__REQUIREMENT__
Taking only the lines of the data below from the line with "- 決定スタイル、可視化慣れ、技術親和性" to the line with "Vercel (Next.js auto-deploy)", ends included, write them out exactly and without pictures.
───
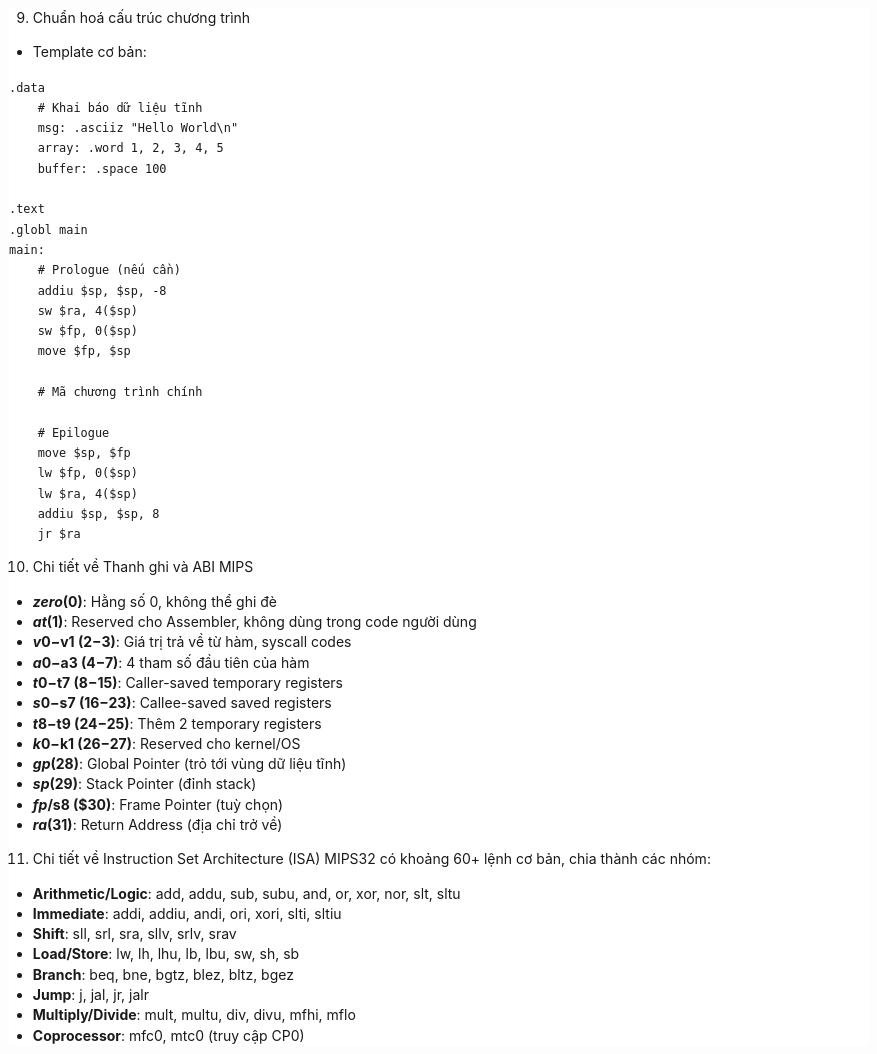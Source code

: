 9) Chuẩn hoá cấu trúc chương trình
- Template cơ bản:
```assembly
.data
    # Khai báo dữ liệu tĩnh
    msg: .asciiz "Hello World\n"
    array: .word 1, 2, 3, 4, 5
    buffer: .space 100

.text
.globl main
main:
    # Prologue (nếu cần)
    addiu $sp, $sp, -8
    sw $ra, 4($sp)
    sw $fp, 0($sp)
    move $fp, $sp
    
    # Mã chương trình chính
    
    # Epilogue
    move $sp, $fp
    lw $fp, 0($sp)
    lw $ra, 4($sp)
    addiu $sp, $sp, 8
    jr $ra
```

10) Chi tiết về Thanh ghi và ABI MIPS
- **$zero ($0)**: Hằng số 0, không thể ghi đè
- **$at ($1)**: Reserved cho Assembler, không dùng trong code người dùng
- **$v0-$v1 ($2-$3)**: Giá trị trả về từ hàm, syscall codes
- **$a0-$a3 ($4-$7)**: 4 tham số đầu tiên của hàm
- **$t0-$t7 ($8-$15)**: Caller-saved temporary registers  
- **$s0-$s7 ($16-$23)**: Callee-saved saved registers
- **$t8-$t9 ($24-$25)**: Thêm 2 temporary registers
- **$k0-$k1 ($26-$27)**: Reserved cho kernel/OS
- **$gp ($28)**: Global Pointer (trỏ tới vùng dữ liệu tĩnh)
- **$sp ($29)**: Stack Pointer (đỉnh stack)
- **$fp/$s8 ($30)**: Frame Pointer (tuỳ chọn)
- **$ra ($31)**: Return Address (địa chỉ trở về)

11) Chi tiết về Instruction Set Architecture (ISA)
MIPS32 có khoảng 60+ lệnh cơ bản, chia thành các nhóm:
- **Arithmetic/Logic**: add, addu, sub, subu, and, or, xor, nor, slt, sltu
- **Immediate**: addi, addiu, andi, ori, xori, slti, sltiu
- **Shift**: sll, srl, sra, sllv, srlv, srav
- **Load/Store**: lw, lh, lhu, lb, lbu, sw, sh, sb
- **Branch**: beq, bne, bgtz, blez, bltz, bgez
- **Jump**: j, jal, jr, jalr
- **Multiply/Divide**: mult, multu, div, divu, mfhi, mflo
- **Coprocessor**: mfc0, mtc0 (truy cập CP0)
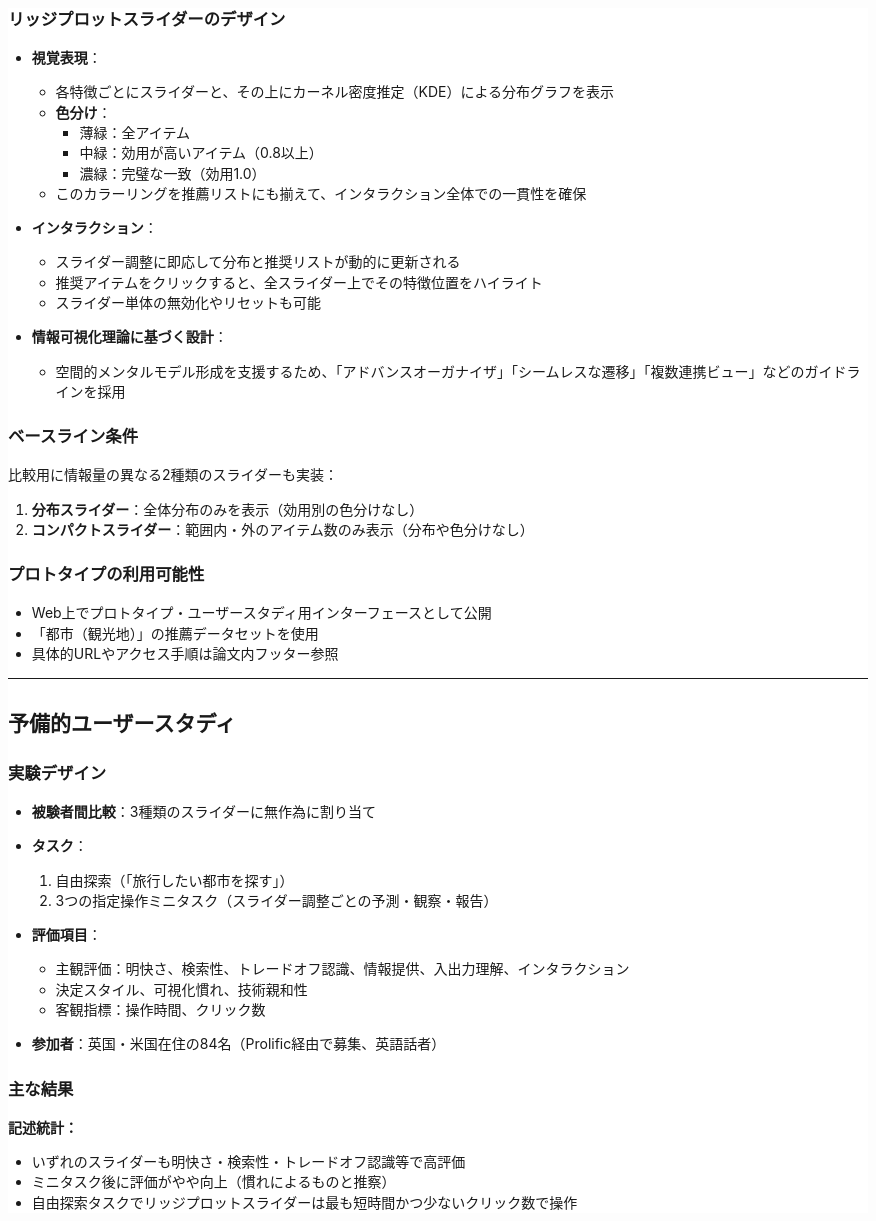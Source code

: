 ### リッジプロットスライダーのデザイン

- **視覚表現**：
    - 各特徴ごとにスライダーと、その上にカーネル密度推定（KDE）による分布グラフを表示
    - **色分け**：
        - 薄緑：全アイテム
        - 中緑：効用が高いアイテム（0.8以上）
        - 濃緑：完璧な一致（効用1.0）
    - このカラーリングを推薦リストにも揃えて、インタラクション全体での一貫性を確保

- **インタラクション**：
    - スライダー調整に即応して分布と推奨リストが動的に更新される
    - 推奨アイテムをクリックすると、全スライダー上でその特徴位置をハイライト
    - スライダー単体の無効化やリセットも可能

- **情報可視化理論に基づく設計**：
    - 空間的メンタルモデル形成を支援するため、「アドバンスオーガナイザ」「シームレスな遷移」「複数連携ビュー」などのガイドラインを採用

### ベースライン条件

比較用に情報量の異なる2種類のスライダーも実装：
1. **分布スライダー**：全体分布のみを表示（効用別の色分けなし）
2. **コンパクトスライダー**：範囲内・外のアイテム数のみ表示（分布や色分けなし）

### プロトタイプの利用可能性

- Web上でプロトタイプ・ユーザースタディ用インターフェースとして公開  
- 「都市（観光地）」の推薦データセットを使用  
- 具体的URLやアクセス手順は論文内フッター参照

---

## 予備的ユーザースタディ

### 実験デザイン

- **被験者間比較**：3種類のスライダーに無作為に割り当て
- **タスク**：
    1. 自由探索（「旅行したい都市を探す」）
    2. 3つの指定操作ミニタスク（スライダー調整ごとの予測・観察・報告）

- **評価項目**：
    - 主観評価：明快さ、検索性、トレードオフ認識、情報提供、入出力理解、インタラクション
    - 決定スタイル、可視化慣れ、技術親和性
    - 客観指標：操作時間、クリック数

- **参加者**：英国・米国在住の84名（Prolific経由で募集、英語話者）

### 主な結果

**記述統計：**
- いずれのスライダーも明快さ・検索性・トレードオフ認識等で高評価
- ミニタスク後に評価がやや向上（慣れによるものと推察）
- 自由探索タスクでリッジプロットスライダーは最も短時間かつ少ないクリック数で操作
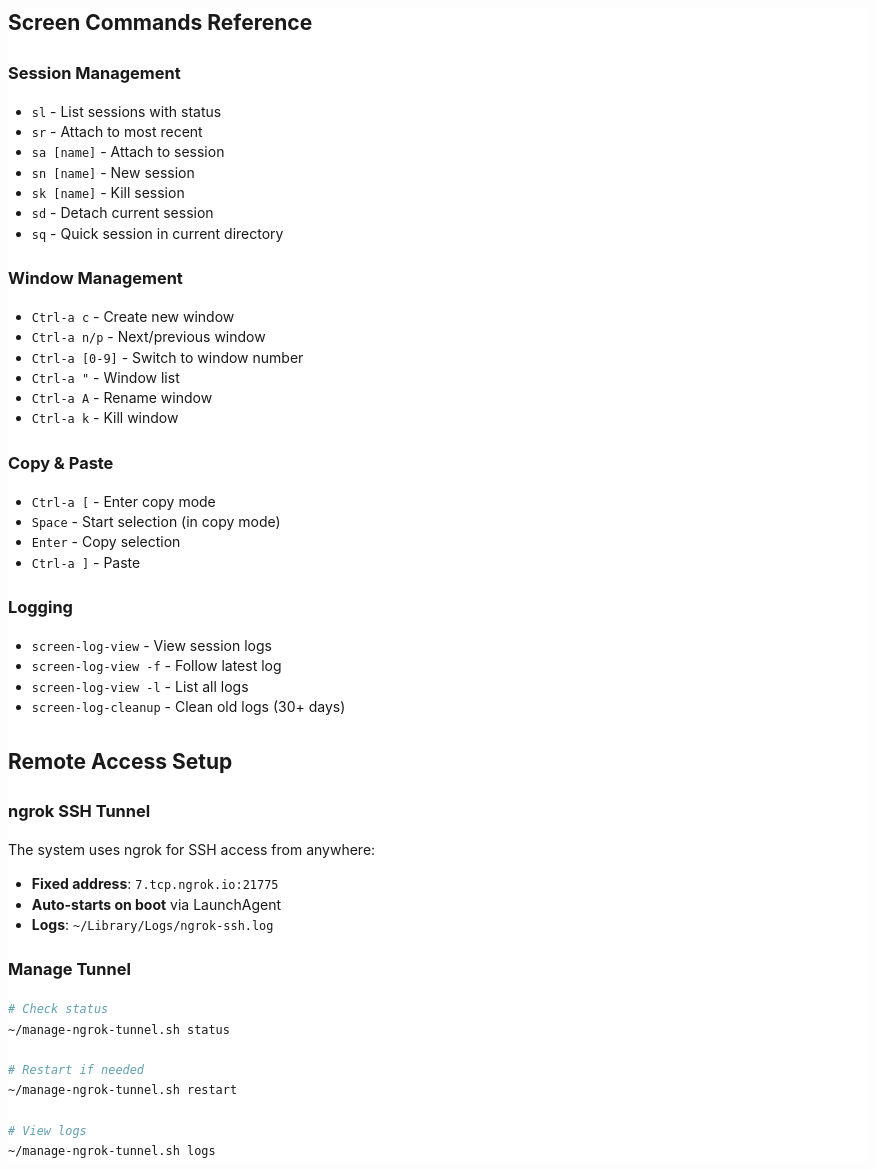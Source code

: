 ## Screen Commands Reference

### Session Management
- `sl` - List sessions with status
- `sr` - Attach to most recent
- `sa [name]` - Attach to session
- `sn [name]` - New session
- `sk [name]` - Kill session
- `sd` - Detach current session
- `sq` - Quick session in current directory

### Window Management
- `Ctrl-a c` - Create new window
- `Ctrl-a n/p` - Next/previous window
- `Ctrl-a [0-9]` - Switch to window number
- `Ctrl-a "` - Window list
- `Ctrl-a A` - Rename window
- `Ctrl-a k` - Kill window

### Copy & Paste
- `Ctrl-a [` - Enter copy mode
- `Space` - Start selection (in copy mode)
- `Enter` - Copy selection
- `Ctrl-a ]` - Paste

### Logging
- `screen-log-view` - View session logs
- `screen-log-view -f` - Follow latest log
- `screen-log-view -l` - List all logs
- `screen-log-cleanup` - Clean old logs (30+ days)

## Remote Access Setup

### ngrok SSH Tunnel
The system uses ngrok for SSH access from anywhere:
- **Fixed address**: `7.tcp.ngrok.io:21775`
- **Auto-starts on boot** via LaunchAgent
- **Logs**: `~/Library/Logs/ngrok-ssh.log`

### Manage Tunnel
```bash
# Check status
~/manage-ngrok-tunnel.sh status

# Restart if needed
~/manage-ngrok-tunnel.sh restart

# View logs
~/manage-ngrok-tunnel.sh logs
```
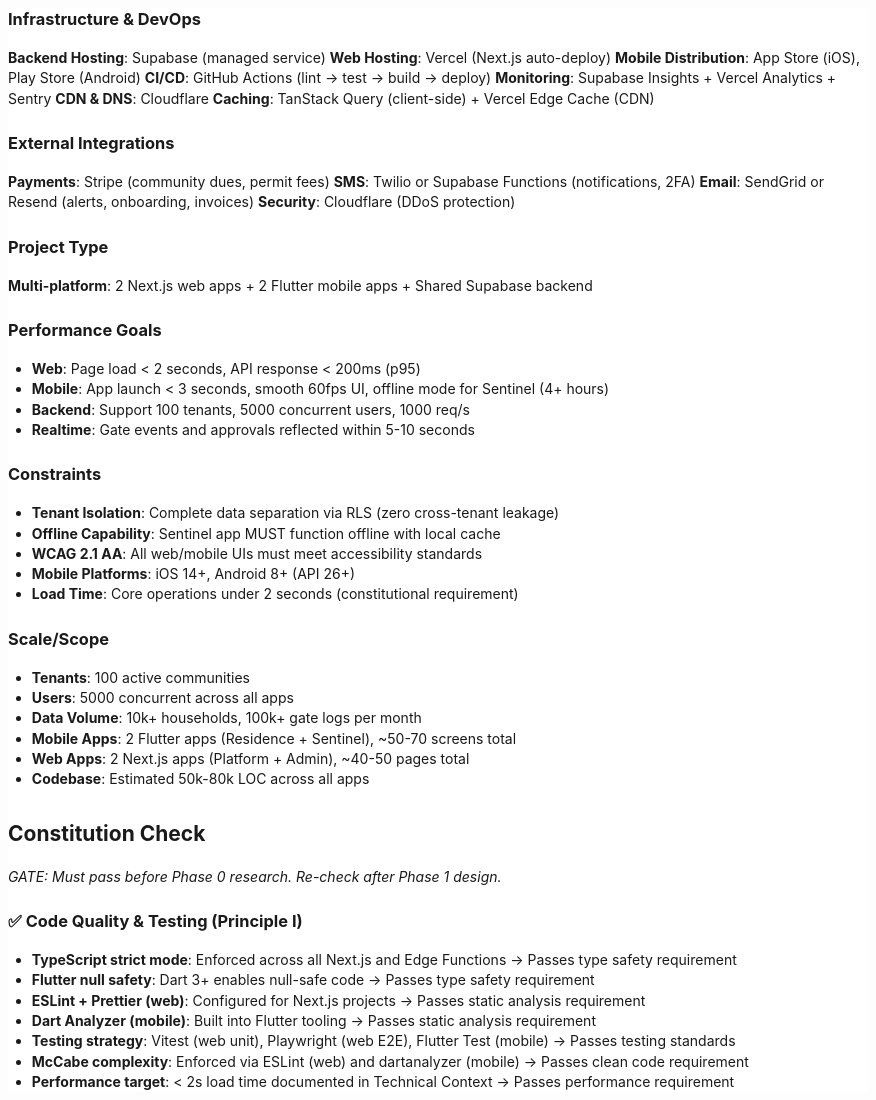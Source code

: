 ### Infrastructure & DevOps
**Backend Hosting**: Supabase (managed service)
**Web Hosting**: Vercel (Next.js auto-deploy)
**Mobile Distribution**: App Store (iOS), Play Store (Android)
**CI/CD**: GitHub Actions (lint → test → build → deploy)
**Monitoring**: Supabase Insights + Vercel Analytics + Sentry
**CDN & DNS**: Cloudflare
**Caching**: TanStack Query (client-side) + Vercel Edge Cache (CDN)

### External Integrations
**Payments**: Stripe (community dues, permit fees)
**SMS**: Twilio or Supabase Functions (notifications, 2FA)
**Email**: SendGrid or Resend (alerts, onboarding, invoices)
**Security**: Cloudflare (DDoS protection)

### Project Type
**Multi-platform**: 2 Next.js web apps + 2 Flutter mobile apps + Shared Supabase backend

### Performance Goals
- **Web**: Page load < 2 seconds, API response < 200ms (p95)
- **Mobile**: App launch < 3 seconds, smooth 60fps UI, offline mode for Sentinel (4+ hours)
- **Backend**: Support 100 tenants, 5000 concurrent users, 1000 req/s
- **Realtime**: Gate events and approvals reflected within 5-10 seconds

### Constraints
- **Tenant Isolation**: Complete data separation via RLS (zero cross-tenant leakage)
- **Offline Capability**: Sentinel app MUST function offline with local cache
- **WCAG 2.1 AA**: All web/mobile UIs must meet accessibility standards
- **Mobile Platforms**: iOS 14+, Android 8+ (API 26+)
- **Load Time**: Core operations under 2 seconds (constitutional requirement)

### Scale/Scope
- **Tenants**: 100 active communities
- **Users**: 5000 concurrent across all apps
- **Data Volume**: 10k+ households, 100k+ gate logs per month
- **Mobile Apps**: 2 Flutter apps (Residence + Sentinel), ~50-70 screens total
- **Web Apps**: 2 Next.js apps (Platform + Admin), ~40-50 pages total
- **Codebase**: Estimated 50k-80k LOC across all apps

## Constitution Check

*GATE: Must pass before Phase 0 research. Re-check after Phase 1 design.*

### ✅ Code Quality & Testing (Principle I)
- **TypeScript strict mode**: Enforced across all Next.js and Edge Functions → Passes type safety requirement
- **Flutter null safety**: Dart 3+ enables null-safe code → Passes type safety requirement
- **ESLint + Prettier (web)**: Configured for Next.js projects → Passes static analysis requirement
- **Dart Analyzer (mobile)**: Built into Flutter tooling → Passes static analysis requirement
- **Testing strategy**: Vitest (web unit), Playwright (web E2E), Flutter Test (mobile) → Passes testing standards
- **McCabe complexity**: Enforced via ESLint (web) and dartanalyzer (mobile) → Passes clean code requirement
- **Performance target**: < 2s load time documented in Technical Context → Passes performance requirement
───
__YOUR SOLUTION__
    - 決定スタイル、可視化慣れ、技術親和性
    - 客観指標：操作時間、クリック数

- **参加者**：英国・米国在住の84名（Prolific経由で募集、英語話者）

### 主な結果

**記述統計：**
- いずれのスライダーも明快さ・検索性・トレードオフ認識等で高評価
- ミニタスク後に評価がやや向上（慣れによるものと推察）
- 自由探索タスクでリッジプロットスライダーは最も短時間かつ少ないクリック数で操作
Source code

: ## Screen Commands Reference

### Session Management
- `sl` - List sessions with status
- `sr` - Attach to most recent
- `sa [name]` - Attach to session
- `sn [name]` - New session
- `sk [name]` - Kill session
- `sd` - Detach current session
- `sq` - Quick session in current directory

### Window Management
- `Ctrl-a c` - Create new window
- `Ctrl-a n/p` - Next/previous window
- `Ctrl-a [0-9]` - Switch to window number
- `Ctrl-a "` - Window list
- `Ctrl-a A` - Rename window
- `Ctrl-a k` - Kill window

### Copy & Paste
- `Ctrl-a [` - Enter copy mode
- `Space` - Start selection (in copy mode)
- `Enter` - Copy selection
- `Ctrl-a ]` - Paste

### Logging
- `screen-log-view` - View session logs
- `screen-log-view -f` - Follow latest log
- `screen-log-view -l` - List all logs
- `screen-log-cleanup` - Clean old logs (30+ days)

## Remote Access Setup

### ngrok SSH Tunnel
The system uses ngrok for SSH access from anywhere:
- **Fixed address**: `7.tcp.ngrok.io:21775`
- **Auto-starts on boot** via LaunchAgent
- **Logs**: `~/Library/Logs/ngrok-ssh.log`

### Manage Tunnel
```bash
# Check status
~/manage-ngrok-tunnel.sh status

# Restart if needed
~/manage-ngrok-tunnel.sh restart

# View logs
~/manage-ngrok-tunnel.sh logs
```
Source code

: ### Infrastructure & DevOps
**Backend Hosting**: Supabase (managed service)
**Web Hosting**: Vercel (Next.js auto-deploy)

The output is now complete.